Kelley also owns another business, an insurance agency.
Business consultant Roberto Barragan, president of the nonprofit Valley Economic Development Center, and public relations practitioner Colleen Farrell say low-cost steps could help Kookie Krazy succeed in its current location and position itself for expansion when the economy turns around. Already, "it is organized in a way that can be hugely successful and imminently franchiseable," Barragan says.
Here is a summary of their recommendations:
* Raise additional money. Barragan advises the owners to go back to their original 20 investors to raise enough money to spend $5,000 each month during the crucial summer season for marketing. The message should be that the small sum is needed so the shop achieves the success it needs to move to the next stage.
* Consider a loan. The business would probably qualify for a small loan of $20,000 to $35,000, such as the ones offered by Barragan's organization. The owners say they are hesitant to take on more debt but don't want to lose the $400,000 invested in the store so far for want of a modest sum to pay for marketing.
* Postpone franchising. Barragan recommends they hold off on actively pursuing franchising until the economy improves.

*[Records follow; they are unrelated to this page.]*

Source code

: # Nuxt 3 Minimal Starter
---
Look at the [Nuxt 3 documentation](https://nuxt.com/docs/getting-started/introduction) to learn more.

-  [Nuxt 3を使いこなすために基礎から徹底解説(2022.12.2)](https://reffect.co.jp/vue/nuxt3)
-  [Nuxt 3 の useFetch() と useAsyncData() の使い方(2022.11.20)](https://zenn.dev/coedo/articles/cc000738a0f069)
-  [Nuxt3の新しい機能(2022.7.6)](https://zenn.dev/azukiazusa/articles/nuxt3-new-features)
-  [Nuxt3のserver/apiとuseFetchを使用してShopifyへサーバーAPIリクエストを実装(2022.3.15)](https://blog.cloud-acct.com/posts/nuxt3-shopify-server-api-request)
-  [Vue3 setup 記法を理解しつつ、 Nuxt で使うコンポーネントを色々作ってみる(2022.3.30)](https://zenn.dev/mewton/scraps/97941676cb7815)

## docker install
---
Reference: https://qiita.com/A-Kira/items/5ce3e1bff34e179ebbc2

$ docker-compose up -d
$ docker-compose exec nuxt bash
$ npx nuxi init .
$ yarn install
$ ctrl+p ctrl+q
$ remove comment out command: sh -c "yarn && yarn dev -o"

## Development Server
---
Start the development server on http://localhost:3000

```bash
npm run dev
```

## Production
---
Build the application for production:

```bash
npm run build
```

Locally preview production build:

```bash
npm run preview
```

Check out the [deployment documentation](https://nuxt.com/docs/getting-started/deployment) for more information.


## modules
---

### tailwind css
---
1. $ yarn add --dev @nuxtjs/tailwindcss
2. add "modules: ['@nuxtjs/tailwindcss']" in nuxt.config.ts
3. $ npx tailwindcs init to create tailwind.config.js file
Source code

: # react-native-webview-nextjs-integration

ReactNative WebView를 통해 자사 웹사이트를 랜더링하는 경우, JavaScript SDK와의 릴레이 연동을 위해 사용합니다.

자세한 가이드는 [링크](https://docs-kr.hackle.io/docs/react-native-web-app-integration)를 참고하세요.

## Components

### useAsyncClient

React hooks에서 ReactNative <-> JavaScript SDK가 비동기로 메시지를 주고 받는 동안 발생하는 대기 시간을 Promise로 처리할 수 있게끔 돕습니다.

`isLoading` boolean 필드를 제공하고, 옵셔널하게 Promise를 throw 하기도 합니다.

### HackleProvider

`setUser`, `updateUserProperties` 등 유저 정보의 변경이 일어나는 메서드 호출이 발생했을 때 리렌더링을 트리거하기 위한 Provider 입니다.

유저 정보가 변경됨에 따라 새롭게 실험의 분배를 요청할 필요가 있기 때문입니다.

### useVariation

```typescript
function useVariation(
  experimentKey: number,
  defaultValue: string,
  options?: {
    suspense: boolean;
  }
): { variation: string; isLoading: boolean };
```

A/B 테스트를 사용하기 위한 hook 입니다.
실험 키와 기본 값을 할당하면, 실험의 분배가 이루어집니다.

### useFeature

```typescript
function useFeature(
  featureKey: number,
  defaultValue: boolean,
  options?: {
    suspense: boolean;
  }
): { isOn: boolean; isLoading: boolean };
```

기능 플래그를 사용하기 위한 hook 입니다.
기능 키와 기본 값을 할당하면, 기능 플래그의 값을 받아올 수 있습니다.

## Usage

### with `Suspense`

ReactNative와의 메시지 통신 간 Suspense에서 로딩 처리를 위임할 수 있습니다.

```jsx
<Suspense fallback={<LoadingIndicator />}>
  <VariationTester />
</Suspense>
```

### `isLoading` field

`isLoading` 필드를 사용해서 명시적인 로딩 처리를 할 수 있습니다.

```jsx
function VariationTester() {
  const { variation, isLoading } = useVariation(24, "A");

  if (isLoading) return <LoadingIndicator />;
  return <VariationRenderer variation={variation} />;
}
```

He suggests they turn to an angel investor toward the end of the year to fund the franchise paperwork fees.
* Continue landlord negotiations. Barragan echoed the owners' concern about diminished foot traffic. "I am dealing with a lot of businesses going through tough times right now," he says. "And the ones hanging on are the ones who have landlords who are working with them, landlords who are smart enough to understand it's better to have a business there and collect some rent and defer some rent than to have an empty space."